Gilead’s Twice-Yearly Lenacapavir Demonstrated 100% Efficacy and Superiority to Daily Truvada® for HIV Prevention

Rhea-AI Summary

Gilead Sciences (Nasdaq: GILD) announced interim Phase 3 trial results showcasing the 100% efficacy of its twice-yearly injectable HIV-1 capsid inhibitor, lenacapavir, for HIV prevention in cisgender women. The PURPOSE 1 trial concluded with zero HIV infections, demonstrating lenacapavir’s superiority over daily oral Truvada and background HIV incidence. Based on these findings, the independent Data Monitoring Committee advised halting the blinded phase and transitioning all participants to open-label lenacapavir. The trial included over 5,300 cisgender women and adolescent girls across 28 sites in South Africa and Uganda. Lenacapavir was generally well-tolerated with no new safety concerns. Gilead plans to present more detailed data at a future conference and continues additional trials under the PURPOSE program, aiming to end the HIV epidemic globally.

Positive

• 100% efficacy of lenacapavir for HIV prevention in cisgender women.
• Independent Data Monitoring Committee recommended offering open-label lenacapavir to all participants.
• No new safety concerns identified with lenacapavir.
• Zero HIV infections in the lenacapavir group during the trial.

Negative

• Descovy group did not show statistical superiority over background HIV incidence.

Insights

Medical Research Analyst

The recent interim analysis results from Gilead’s PURPOSE 1 trial are significant, demonstrating 100% efficacy of twice-yearly lenacapavir in preventing HIV infections among cisgender women. This is a particularly notable achievement, considering previous challenges with adherence to daily oral PrEP medications such as Truvada and Descovy. By reducing the need for daily medication, lenacapavir could improve adherence rates, a critical factor in the effectiveness of HIV prevention strategies.

Moreover, the trial's design, which did not include a placebo group for ethical reasons, underscores the reliability of the efficacy results. The absence of new safety concerns also boosts the clinical profile of lenacapavir. Should these results be corroborated by PURPOSE 2 and subsequent studies, lenacapavir could represent a major advancement in HIV prevention, offering a more practical and potentially more acceptable option for many individuals at risk of HIV.

Market Research Analyst

From a market perspective, Gilead's success with lenacapavir could significantly enhance its position in the HIV prevention landscape.

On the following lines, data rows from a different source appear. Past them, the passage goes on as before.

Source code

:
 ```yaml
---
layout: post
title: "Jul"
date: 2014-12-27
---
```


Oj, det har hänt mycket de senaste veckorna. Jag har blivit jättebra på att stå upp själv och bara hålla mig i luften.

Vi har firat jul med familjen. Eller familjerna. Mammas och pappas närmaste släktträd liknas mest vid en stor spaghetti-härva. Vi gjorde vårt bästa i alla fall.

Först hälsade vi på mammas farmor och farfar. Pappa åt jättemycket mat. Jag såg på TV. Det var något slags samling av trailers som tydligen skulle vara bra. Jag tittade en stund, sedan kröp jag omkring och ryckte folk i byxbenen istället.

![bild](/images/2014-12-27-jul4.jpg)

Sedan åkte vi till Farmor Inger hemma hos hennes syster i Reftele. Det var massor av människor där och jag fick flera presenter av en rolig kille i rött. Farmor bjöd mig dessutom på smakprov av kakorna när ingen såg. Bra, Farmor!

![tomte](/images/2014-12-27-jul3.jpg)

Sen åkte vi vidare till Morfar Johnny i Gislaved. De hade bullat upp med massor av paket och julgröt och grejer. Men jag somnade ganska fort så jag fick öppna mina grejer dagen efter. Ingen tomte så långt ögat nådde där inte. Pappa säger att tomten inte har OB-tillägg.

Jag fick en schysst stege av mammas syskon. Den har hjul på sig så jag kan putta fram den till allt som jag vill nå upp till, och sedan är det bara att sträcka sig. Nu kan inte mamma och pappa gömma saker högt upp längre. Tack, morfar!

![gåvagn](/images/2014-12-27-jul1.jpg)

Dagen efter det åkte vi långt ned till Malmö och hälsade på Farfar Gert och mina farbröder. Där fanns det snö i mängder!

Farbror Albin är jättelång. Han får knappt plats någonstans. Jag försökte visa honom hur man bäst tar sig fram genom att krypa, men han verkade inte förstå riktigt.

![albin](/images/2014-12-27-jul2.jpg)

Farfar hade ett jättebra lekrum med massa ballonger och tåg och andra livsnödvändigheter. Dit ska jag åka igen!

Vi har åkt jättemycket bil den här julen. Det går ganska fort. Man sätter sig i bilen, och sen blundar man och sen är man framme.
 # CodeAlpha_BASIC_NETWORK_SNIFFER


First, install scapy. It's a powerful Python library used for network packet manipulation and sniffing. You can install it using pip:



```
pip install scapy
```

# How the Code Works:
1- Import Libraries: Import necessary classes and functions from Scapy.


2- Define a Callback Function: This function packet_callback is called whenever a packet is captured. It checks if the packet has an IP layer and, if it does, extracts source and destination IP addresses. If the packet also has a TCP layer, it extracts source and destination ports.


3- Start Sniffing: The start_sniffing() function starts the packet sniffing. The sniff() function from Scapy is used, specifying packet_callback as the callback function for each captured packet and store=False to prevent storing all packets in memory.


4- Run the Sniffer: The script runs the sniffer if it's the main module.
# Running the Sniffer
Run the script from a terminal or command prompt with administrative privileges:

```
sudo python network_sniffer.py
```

The demonstrated efficacy and favorable safety profile position lenacapavir as a strong competitor against existing daily PrEP options, potentially capturing a substantial market share. Additionally, the twice-yearly administration aligns well with the observed preference for less frequent dosing regimens among patients, which could lead to better adherence and wider acceptance.

Furthermore, these results could drive investor confidence in Gilead's innovative approach to HIV prevention and treatment, potentially leading to positive stock performance. However, investors should remain cautious until PURPOSE 2 results are available, as these will be critical for regulatory approval and broader market adoption. The company's commitment to accessibility in low-income countries could also positively influence Gilead's public image and drive long-term growth.

– First Phase 3 HIV Prevention Trial Ever to Show Zero Infections –

– Independent Data Monitoring Committee Recommended That Gilead Stop the Blinded Phase of the PURPOSE 1 Trial at Interim Analysis and Offer Open-Label Lenacapavir to All Participants –

FOSTER CITY, Calif.--(BUSINESS WIRE)-- Gilead Sciences, Inc. (Nasdaq: GILD) today announced topline results from an interim analysis of its pivotal, Phase 3 PURPOSE 1 trial indicating that the company’s twice-yearly injectable HIV-1 capsid inhibitor, lenacapavir, demonstrated 100% efficacy for the investigational use of HIV prevention in cisgender women.

PURPOSE 1 met its key efficacy endpoints of superiority of twice-yearly lenacapavir to once-daily oral Truvada^® (emtricitabine 200mg and tenofovir disoproxil fumarate 300mg; F/TDF) and background HIV incidence (bHIV). Based on these results, the independent Data Monitoring Committee (DMC) recommended that Gilead stop the blinded phase of the trial and offer open-label lenacapavir to all participants.

“With zero infections and 100% efficacy, twice-yearly lenacapavir has demonstrated its potential as an important new tool to help prevent HIV infections,” said Merdad Parsey, MD, PhD, Chief Medical Officer, Gilead Sciences. “We look forward to additional results from the ongoing PURPOSE clinical program and continuing toward our goal of helping to end the HIV epidemic for everyone, everywhere.”

These are the first data generated from Gilead’s landmark PURPOSE program, which is the most comprehensive and diverse HIV prevention trial program ever conducted. The PURPOSE program comprises five HIV prevention trials around the world that are focused on innovation in science, trial design, community engagement and health equity.

Topline PURPOSE 1 data

PURPOSE 1, a Phase 3, double-blind, randomized study, is evaluating the safety and efficacy of twice-yearly, subcutaneous lenacapavir for pre-exposure prophylaxis (PrEP) and once-daily oral Descovy^® (emtricitabine 200mg and tenofovir alafenamide 25mg; F/TAF) in more than 5,300 cisgender women and adolescent girls aged 16-25 across 25 sites in South Africa and three sites in Uganda. The drugs are being tested in parallel, with one group receiving twice-yearly lenacapavir and one group taking once-daily oral Descovy. Additionally, a third group was assigned once-daily oral Truvada. Study participants were randomized in a 2:2:1 ratio to lenacapavir, Descovy and Truvada, respectively. Because effective PrEP options already exist, there is broad consensus in the PrEP field that a placebo group would be unethical; thus, the trial used bHIV as the primary comparator and Truvada as a secondary comparator.

There were 0 incident cases of HIV infection among women in the lenacapavir group (incidence 0.00 per 100 person-years). The results demonstrated superiority of twice-yearly lenacapavir over bHIV (primary endpoint, incidence 2.41 per 100 person-years) and superiority of twice-yearly lenacapavir over once-daily Truvada (secondary endpoint), with p<0.0001 for both endpoints. In the trial, lenacapavir was generally well-tolerated and no significant or new safety concerns were identified.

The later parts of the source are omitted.